E foi vendo o grupo na noite de ontem e de hoje que eu percebi que muito provavelmente não vou chegar ao nível musical e sensorial deles. Não devo chegar nem perto. Mas tudo bem... isso não pode ser pra todo mundo porque se fosse, não teria nada de especial. Me contento em me esforçar pra fazer o meu melhor quando for a minha vez. Pra dar toda minha energia na troca e pra fazer a minha parte da criação da música. Vou chegar onde tiver que chegar com isso. Mas vou me divertir muito no caminho. E quanto a essa realização especial... vou me contentando (aliás, me contentando muito) em saber que de vez em quando eu vou poder fazer parte dela num palco mundo afora.

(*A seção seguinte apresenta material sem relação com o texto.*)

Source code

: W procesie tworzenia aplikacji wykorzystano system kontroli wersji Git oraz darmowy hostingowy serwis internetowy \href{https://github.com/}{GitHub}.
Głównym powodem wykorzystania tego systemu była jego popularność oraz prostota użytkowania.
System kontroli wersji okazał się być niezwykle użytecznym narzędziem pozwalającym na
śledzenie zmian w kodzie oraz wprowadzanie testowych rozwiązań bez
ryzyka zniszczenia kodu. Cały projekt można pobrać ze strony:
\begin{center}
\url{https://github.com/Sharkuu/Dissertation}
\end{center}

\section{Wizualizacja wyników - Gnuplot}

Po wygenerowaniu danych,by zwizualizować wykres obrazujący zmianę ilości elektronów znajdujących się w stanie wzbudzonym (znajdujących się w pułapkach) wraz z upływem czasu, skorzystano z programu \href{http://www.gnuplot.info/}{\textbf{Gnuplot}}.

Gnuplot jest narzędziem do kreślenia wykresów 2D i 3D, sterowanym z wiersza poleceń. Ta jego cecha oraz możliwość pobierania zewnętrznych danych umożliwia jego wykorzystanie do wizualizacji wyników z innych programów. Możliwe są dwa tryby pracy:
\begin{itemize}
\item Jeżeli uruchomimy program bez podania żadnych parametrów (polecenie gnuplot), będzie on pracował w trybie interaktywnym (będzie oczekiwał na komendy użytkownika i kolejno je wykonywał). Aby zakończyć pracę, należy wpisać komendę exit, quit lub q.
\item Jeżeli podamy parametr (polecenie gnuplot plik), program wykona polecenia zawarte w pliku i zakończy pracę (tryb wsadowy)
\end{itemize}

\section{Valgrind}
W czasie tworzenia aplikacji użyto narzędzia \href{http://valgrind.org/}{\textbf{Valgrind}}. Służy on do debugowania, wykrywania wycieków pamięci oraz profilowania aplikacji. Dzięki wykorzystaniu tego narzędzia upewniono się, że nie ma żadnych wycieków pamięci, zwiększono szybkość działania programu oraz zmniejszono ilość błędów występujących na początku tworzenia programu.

Das coisas incríveis que vi (parte 1)

Uma das experiências mais incríveis que eu tive na minha vida foi quando, em 2004, eu assisti o Branford Marsalis Quartet ao vivo em São Paulo.
Eu ainda não escrevia aqui, por isso não há um texto documentando o que foi aquilo.
Naquele sábado, eu iria conhecer um dos meus ídolos (que são pouquíssimos) e ia assistir, de perto e ao vivo, um dos grupos mais impressionantes que eu conheço.
Naquele sábado, eu e Ana chegamos em Sam Paulo de manhã, nos encontramos com o Branford no hotel de tarde e passamos horas conversando. Falando sobre música, footbal, coisas sérias, besteiras, de tudo. Do hotel, encontramos a banda e fomos jantar. E do jantar pro show. Drita do Cavaco foi testemunha desse show também. Eu não tenho palavras pra descrever o que foi aquele dia. Não só pela amizade que se criou mas pelo privilégio de assistir aquele show e aquela banda.

Depois, em 2006, vi outro show do grupo, nos EUA. Mais uma vez impressionante ver como os quatro (Branford Marsalis, Joey Calderazzo, Eric Reeves e Jeff "Tain" Watts) conversavam no palco. Como se divertiam, e que energia impressionante saia daquela música incrível.

Por causa do meu descuido de saúde na viagem pra Europa em 2008, eu perdi a oportunidade de ver esse quarteto por uma última vez em São Paulo. Fiquei sabendo depois que o show foi adaptado pra ser um pouco mais pop pra plateia que aguardava o show da Chaka Kahn, mas que foi excelente ainda assim.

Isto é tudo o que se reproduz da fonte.